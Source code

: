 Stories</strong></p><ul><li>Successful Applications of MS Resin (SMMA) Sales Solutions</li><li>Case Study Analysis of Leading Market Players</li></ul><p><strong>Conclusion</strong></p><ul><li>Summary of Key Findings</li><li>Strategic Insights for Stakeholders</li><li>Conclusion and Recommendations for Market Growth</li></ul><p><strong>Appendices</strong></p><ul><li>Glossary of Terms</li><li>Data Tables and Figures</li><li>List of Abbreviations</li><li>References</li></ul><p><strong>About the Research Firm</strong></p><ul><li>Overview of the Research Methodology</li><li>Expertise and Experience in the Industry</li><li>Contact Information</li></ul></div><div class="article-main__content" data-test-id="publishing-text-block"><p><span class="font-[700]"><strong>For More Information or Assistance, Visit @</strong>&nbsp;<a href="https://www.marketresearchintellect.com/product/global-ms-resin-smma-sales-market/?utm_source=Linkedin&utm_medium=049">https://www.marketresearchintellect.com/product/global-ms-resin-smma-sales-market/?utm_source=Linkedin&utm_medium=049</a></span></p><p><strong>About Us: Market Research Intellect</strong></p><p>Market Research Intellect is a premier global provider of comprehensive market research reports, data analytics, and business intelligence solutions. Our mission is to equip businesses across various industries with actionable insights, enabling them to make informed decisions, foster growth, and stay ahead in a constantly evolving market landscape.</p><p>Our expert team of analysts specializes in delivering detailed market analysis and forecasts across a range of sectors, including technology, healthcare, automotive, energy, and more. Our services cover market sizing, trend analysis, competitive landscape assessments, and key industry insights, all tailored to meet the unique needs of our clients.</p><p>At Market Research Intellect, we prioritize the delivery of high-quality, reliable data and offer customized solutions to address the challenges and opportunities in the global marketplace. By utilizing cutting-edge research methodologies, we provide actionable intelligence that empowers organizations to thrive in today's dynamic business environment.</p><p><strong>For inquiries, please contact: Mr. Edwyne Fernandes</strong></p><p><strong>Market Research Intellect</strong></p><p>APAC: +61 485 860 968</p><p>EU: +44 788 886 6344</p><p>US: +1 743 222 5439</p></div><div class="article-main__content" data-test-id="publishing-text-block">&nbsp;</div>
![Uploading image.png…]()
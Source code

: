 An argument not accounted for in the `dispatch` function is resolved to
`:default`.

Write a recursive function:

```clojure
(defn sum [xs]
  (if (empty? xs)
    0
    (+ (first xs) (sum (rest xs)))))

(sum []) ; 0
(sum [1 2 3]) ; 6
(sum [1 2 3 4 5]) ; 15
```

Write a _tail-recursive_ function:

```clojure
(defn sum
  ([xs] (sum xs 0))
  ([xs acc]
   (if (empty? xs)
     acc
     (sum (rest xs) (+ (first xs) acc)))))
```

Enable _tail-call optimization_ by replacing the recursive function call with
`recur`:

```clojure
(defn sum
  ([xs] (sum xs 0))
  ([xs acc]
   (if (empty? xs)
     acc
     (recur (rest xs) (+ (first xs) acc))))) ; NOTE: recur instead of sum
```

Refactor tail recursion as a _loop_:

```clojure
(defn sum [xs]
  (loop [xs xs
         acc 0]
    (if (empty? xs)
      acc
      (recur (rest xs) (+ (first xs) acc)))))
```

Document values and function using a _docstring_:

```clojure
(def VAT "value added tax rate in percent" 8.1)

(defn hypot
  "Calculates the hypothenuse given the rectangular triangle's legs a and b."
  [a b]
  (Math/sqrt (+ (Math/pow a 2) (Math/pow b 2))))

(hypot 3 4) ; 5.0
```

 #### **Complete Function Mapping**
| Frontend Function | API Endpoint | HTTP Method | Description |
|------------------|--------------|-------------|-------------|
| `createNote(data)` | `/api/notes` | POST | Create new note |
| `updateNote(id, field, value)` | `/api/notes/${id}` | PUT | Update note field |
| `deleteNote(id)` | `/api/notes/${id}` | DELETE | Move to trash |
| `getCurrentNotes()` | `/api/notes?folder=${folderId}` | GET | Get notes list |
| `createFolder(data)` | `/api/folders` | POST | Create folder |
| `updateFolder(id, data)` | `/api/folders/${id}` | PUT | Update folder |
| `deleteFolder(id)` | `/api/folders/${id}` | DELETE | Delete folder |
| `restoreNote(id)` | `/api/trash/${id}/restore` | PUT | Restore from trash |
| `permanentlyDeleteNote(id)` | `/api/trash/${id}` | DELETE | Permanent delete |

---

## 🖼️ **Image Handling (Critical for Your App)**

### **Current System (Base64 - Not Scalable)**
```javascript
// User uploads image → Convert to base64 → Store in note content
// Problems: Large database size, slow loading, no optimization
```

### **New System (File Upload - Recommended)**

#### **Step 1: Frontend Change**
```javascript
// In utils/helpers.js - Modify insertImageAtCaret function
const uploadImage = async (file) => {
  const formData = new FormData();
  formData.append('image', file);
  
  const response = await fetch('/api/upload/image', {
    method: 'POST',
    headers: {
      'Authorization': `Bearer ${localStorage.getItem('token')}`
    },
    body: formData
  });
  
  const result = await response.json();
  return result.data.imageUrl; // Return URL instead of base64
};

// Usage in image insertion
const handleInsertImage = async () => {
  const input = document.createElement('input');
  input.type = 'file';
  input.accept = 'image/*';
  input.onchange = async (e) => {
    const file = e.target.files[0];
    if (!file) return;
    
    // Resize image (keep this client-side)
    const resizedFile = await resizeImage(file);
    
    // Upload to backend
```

::::::

### [REQUIREMENT]
Word for word, copy all of the listing above.

### [EXERCISE RESPONSE]
Source code

: Stories</strong></p><ul><li>Successful Applications of MS Resin (SMMA) Sales Solutions</li><li>Case Study Analysis of Leading Market Players</li></ul><p><strong>Conclusion</strong></p><ul><li>Summary of Key Findings</li><li>Strategic Insights for Stakeholders</li><li>Conclusion and Recommendations for Market Growth</li></ul><p><strong>Appendices</strong></p><ul><li>Glossary of Terms</li><li>Data Tables and Figures</li><li>List of Abbreviations</li><li>References</li></ul><p><strong>About the Research Firm</strong></p><ul><li>Overview of the Research Methodology</li><li>Expertise and Experience in the Industry</li><li>Contact Information</li></ul></div><div class="article-main__content" data-test-id="publishing-text-block"><p><span class="font-[700]"><strong>For More Information or Assistance, Visit @</strong>&nbsp;<a href="https://www.marketresearchintellect.com/product/global-ms-resin-smma-sales-market/?utm_source=Linkedin&utm_medium=049">https://www.marketresearchintellect.com/product/global-ms-resin-smma-sales-market/?utm_source=Linkedin&utm_medium=049</a></span></p><p><strong>About Us: Market Research Intellect</strong></p><p>Market Research Intellect is a premier global provider of comprehensive market research reports, data analytics, and business intelligence solutions. Our mission is to equip businesses across various industries with actionable insights, enabling them to make informed decisions, foster growth, and stay ahead in a constantly evolving market landscape.</p><p>Our expert team of analysts specializes in delivering detailed market analysis and forecasts across a range of sectors, including technology, healthcare, automotive, energy, and more. Our services cover market sizing, trend analysis, competitive landscape assessments, and key industry insights, all tailored to meet the unique needs of our clients.</p><p>At Market Research Intellect, we prioritize the delivery of high-quality, reliable data and offer customized solutions to address the challenges and opportunities in the global marketplace. By utilizing cutting-edge research methodologies, we provide actionable intelligence that empowers organizations to thrive in today's dynamic business environment.</p><p><strong>For inquiries, please contact: Mr. Edwyne Fernandes</strong></p><p><strong>Market Research Intellect</strong></p><p>APAC: +61 485 860 968</p><p>EU: +44 788 886 6344</p><p>US: +1 743 222 5439</p></div><div class="article-main__content" data-test-id="publishing-text-block">&nbsp;</div>
![Uploading image.png…]()
Source code

: An argument not accounted for in the `dispatch` function is resolved to
`:default`.

Write a recursive function:

```clojure
(defn sum [xs]
  (if (empty? xs)
    0
    (+ (first xs) (sum (rest xs)))))

(sum []) ; 0
(sum [1 2 3]) ; 6
(sum [1 2 3 4 5]) ; 15
```

Write a _tail-recursive_ function:

```clojure
(defn sum
  ([xs] (sum xs 0))
  ([xs acc]
   (if (empty? xs)
     acc
     (sum (rest xs) (+ (first xs) acc)))))
```

Enable _tail-call optimization_ by replacing the recursive function call with
`recur`:

```clojure
(defn sum
  ([xs] (sum xs 0))
  ([xs acc]
   (if (empty? xs)
     acc
     (recur (rest xs) (+ (first xs) acc))))) ; NOTE: recur instead of sum
```

Refactor tail recursion as a _loop_:

```clojure
(defn sum [xs]
  (loop [xs xs
         acc 0]
    (if (empty? xs)
      acc
      (recur (rest xs) (+ (first xs) acc)))))
```

Document values and function using a _docstring_:

```clojure
(def VAT "value added tax rate in percent" 8.1)

(defn hypot
  "Calculates the hypothenuse given the rectangular triangle's legs a and b."
  [a b]
  (Math/sqrt (+ (Math/pow a 2) (Math/pow b 2))))

(hypot 3 4) ; 5.0
```

 #### **Complete Function Mapping**
| Frontend Function | API Endpoint | HTTP Method | Description |
|------------------|--------------|-------------|-------------|
| `createNote(data)` | `/api/notes` | POST | Create new note |
| `updateNote(id, field, value)` | `/api/notes/${id}` | PUT | Update note field |
| `deleteNote(id)` | `/api/notes/${id}` | DELETE | Move to trash |
| `getCurrentNotes()` | `/api/notes?folder=${folderId}` | GET | Get notes list |
| `createFolder(data)` | `/api/folders` | POST | Create folder |
| `updateFolder(id, data)` | `/api/folders/${id}` | PUT | Update folder |
| `deleteFolder(id)` | `/api/folders/${id}` | DELETE | Delete folder |
| `restoreNote(id)` | `/api/trash/${id}/restore` | PUT | Restore from trash |
| `permanentlyDeleteNote(id)` | `/api/trash/${id}` | DELETE | Permanent delete |

---

## 🖼️ **Image Handling (Critical for Your App)**

### **Current System (Base64 - Not Scalable)**
```javascript
// User uploads image → Convert to base64 → Store in note content
// Problems: Large database size, slow loading, no optimization
```

### **New System (File Upload - Recommended)**

#### **Step 1: Frontend Change**
```javascript
// In utils/helpers.js - Modify insertImageAtCaret function
const uploadImage = async (file) => {
  const formData = new FormData();
  formData.append('image', file);
  
  const response = await fetch('/api/upload/image', {
    method: 'POST',
    headers: {
      'Authorization': `Bearer ${localStorage.getItem('token')}`
    },
    body: formData
  });
  
  const result = await response.json();
  return result.data.imageUrl; // Return URL instead of base64
};

// Usage in image insertion
const handleInsertImage = async () => {
  const input = document.createElement('input');
  input.type = 'file';
  input.accept = 'image/*';
  input.onchange = async (e) => {
    const file = e.target.files[0];
    if (!file) return;
    
    // Resize image (keep this client-side)
    const resizedFile = await resizeImage(file);
    
    // Upload to backend
```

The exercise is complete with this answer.